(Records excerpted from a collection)

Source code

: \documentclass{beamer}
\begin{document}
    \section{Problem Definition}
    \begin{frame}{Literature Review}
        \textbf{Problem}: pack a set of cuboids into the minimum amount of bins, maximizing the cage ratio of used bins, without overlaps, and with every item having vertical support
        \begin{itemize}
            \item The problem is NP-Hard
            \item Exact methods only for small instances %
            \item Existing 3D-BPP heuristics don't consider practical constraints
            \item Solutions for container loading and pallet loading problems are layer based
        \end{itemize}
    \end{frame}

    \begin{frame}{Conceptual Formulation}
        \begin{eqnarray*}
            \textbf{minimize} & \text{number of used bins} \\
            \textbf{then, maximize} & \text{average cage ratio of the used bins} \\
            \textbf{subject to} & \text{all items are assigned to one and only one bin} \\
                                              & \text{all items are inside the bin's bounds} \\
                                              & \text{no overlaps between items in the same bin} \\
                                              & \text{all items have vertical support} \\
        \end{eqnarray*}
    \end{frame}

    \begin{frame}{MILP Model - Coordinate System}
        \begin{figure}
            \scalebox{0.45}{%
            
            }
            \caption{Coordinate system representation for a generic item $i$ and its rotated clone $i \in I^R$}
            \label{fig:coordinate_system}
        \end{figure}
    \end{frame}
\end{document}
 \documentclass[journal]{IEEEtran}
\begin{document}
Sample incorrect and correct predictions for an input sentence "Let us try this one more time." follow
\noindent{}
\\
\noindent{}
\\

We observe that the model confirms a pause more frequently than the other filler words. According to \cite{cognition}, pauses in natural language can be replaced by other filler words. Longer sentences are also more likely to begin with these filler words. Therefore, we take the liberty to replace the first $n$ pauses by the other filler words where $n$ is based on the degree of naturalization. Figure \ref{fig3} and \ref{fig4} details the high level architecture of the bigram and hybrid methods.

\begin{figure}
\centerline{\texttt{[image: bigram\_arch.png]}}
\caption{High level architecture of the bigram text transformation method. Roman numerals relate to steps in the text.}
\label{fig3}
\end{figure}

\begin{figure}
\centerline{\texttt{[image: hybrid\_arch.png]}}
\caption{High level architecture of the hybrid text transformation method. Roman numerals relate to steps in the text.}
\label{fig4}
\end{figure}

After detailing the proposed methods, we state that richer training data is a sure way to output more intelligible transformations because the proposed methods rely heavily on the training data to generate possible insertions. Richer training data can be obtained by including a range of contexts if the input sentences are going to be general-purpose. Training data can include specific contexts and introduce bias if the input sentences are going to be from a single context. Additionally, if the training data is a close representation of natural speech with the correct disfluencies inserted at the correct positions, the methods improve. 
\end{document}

### WHAT YOU SHOULD DO
Only a word-for-word repetition of the lines from the one containing "the bigram text" to the final line of the data above counts as the answer.

### OUTPUT FOR THIS TASK
\caption{High level architecture of the bigram text transformation method. Roman numerals relate to steps in the text.}
\label{fig3}
\end{figure}

\begin{figure}
\centerline{\texttt{[image: hybrid\_arch.png]}}
\caption{High level architecture of the hybrid text transformation method. Roman numerals relate to steps in the text.}
\label{fig4}
\end{figure}

After detailing the proposed methods, we state that richer training data is a sure way to output more intelligible transformations because the proposed methods rely heavily on the training data to generate possible insertions. Richer training data can be obtained by including a range of contexts if the input sentences are going to be general-purpose. Training data can include specific contexts and introduce bias if the input sentences are going to be from a single context. Additionally, if the training data is a close representation of natural speech with the correct disfluencies inserted at the correct positions, the methods improve. 
\end{document}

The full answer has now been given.